Submissions of Counsel for Staff
 With regard to the first submission of counsel for staff, information within the knowledge or control of counsel at the time of the hearing that could have formed part of counsel's submissions is not material new information of the nature referred to in the cases cited by counsel for staff.
 Counsel for Banks had the opportunity to make full answer and defence to the allegations and the request for orders to be made under section 127 as outlined in the notice of hearing.

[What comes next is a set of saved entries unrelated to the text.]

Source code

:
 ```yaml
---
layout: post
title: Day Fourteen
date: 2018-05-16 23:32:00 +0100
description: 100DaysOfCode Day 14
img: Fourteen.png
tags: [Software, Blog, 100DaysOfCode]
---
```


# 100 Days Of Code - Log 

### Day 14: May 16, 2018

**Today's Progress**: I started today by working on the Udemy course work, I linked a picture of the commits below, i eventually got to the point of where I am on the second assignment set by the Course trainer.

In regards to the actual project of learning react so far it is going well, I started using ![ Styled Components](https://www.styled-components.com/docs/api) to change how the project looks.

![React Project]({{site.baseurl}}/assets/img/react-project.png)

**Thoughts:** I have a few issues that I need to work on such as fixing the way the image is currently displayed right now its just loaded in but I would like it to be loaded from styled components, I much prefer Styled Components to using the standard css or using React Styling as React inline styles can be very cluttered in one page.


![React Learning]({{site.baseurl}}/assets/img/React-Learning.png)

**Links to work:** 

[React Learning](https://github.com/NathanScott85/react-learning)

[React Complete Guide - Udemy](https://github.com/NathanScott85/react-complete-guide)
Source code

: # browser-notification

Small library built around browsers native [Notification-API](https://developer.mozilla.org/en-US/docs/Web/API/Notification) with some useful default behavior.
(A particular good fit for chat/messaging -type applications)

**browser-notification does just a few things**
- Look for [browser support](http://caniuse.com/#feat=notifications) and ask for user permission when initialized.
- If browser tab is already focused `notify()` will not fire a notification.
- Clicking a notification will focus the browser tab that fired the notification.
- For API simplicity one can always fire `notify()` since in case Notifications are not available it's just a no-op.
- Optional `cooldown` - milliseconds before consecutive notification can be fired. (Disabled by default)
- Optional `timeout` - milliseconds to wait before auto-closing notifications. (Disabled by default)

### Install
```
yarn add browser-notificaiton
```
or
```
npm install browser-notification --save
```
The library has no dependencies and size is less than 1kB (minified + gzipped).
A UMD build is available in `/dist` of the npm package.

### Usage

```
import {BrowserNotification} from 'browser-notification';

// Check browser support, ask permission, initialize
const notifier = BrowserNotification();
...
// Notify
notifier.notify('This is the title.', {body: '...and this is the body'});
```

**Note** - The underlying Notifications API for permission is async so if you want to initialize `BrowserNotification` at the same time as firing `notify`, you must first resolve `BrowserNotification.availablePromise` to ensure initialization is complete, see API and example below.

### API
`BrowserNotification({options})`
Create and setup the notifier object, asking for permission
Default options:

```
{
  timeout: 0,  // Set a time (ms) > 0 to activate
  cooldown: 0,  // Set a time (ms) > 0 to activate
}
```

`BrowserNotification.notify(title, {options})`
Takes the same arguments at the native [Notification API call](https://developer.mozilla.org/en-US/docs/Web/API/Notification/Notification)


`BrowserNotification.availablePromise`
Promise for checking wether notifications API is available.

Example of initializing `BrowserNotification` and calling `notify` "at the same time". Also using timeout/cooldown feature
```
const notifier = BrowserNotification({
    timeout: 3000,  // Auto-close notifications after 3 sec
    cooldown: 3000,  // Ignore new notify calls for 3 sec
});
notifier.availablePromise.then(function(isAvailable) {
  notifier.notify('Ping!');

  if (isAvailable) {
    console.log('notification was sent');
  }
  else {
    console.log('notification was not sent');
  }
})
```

 Counsel for Banks never requested an opportunity to make further submissions. As the end of the original hearing was approaching on February 14 all parties were attempting to finish by 4:30. The chair of the hearing stated:
"Mr. Greenspan, I want you to know, in spite of the fact that we are trying to accommodate your finishing by 4:30, you should not feel rushed. In fact, staff may well want to reply as well, so you judge what you need. If you can accommodate us....But we would like to break today. But certainly we would not be adverse at all in making sure that you don't feel rushed. We've been questioning you and stopping you from proceeding maybe as fast you would otherwise. I will leave it in your hands."
Mr. Greenspan replied:
"Is there any suggestion as to, if we were to come back - and I was literally eliminating things in order to try to accommodate my finishing by 4:30, forgetting that my friend may have something to submit after the fact."
The chair of the hearing responded:
"I don't want to pressure anybody. It's just, if we could wrap it up today that would be wonderful. If not, we should really come back, and I don't think anybody should feel rushed."
Mr. Greenspan replied:
"Alright. I will do my best to finish today."
At the end of the hearing the chair of the hearing stated:
"We will retire to consider this matter and come up with a decision in due course."
 The Commission's jurisdiction under section 127 is not to determine liability and then to punish for violations of law, but to make one or more of the orders provided for in the public interest to prevent or protect against likely future harm determined with reference to the respondent's past conduct. At the original hearing no violation of securities law was alleged and the sole focus throughout the hearing was on determining the public interest.
 Our usual procedure in a section 127 hearing is not to divide the hearing into two parts to deal separately with the merits of the allegations and sanctions, without an agreement or understanding on the part of the Commission and counsel. No such agreement or understanding existed or was even contemplated in the original hearing or in the written submissions.
 Nevertheless, it now appears that counsel for Banks understood that there would follow a subsequent session to deal with submissions on sanctions. I was prepared to accept this fact as an extenuating factor, to accept further submissions, and to revoke or vary the original decision under section 144, if appropriate after considering any further submissions.
 I agree with staff's second submission. The paramount consideration for any order under section 144 is that it would not be prejudicial to the public interest to make the order.
 If in fact counsel for Banks believed that he would have an opportunity to make further submissions, and if making further submissions would not in any way harm or prejudice Banks or any one else, then proceeding with the application would be the proper course of action.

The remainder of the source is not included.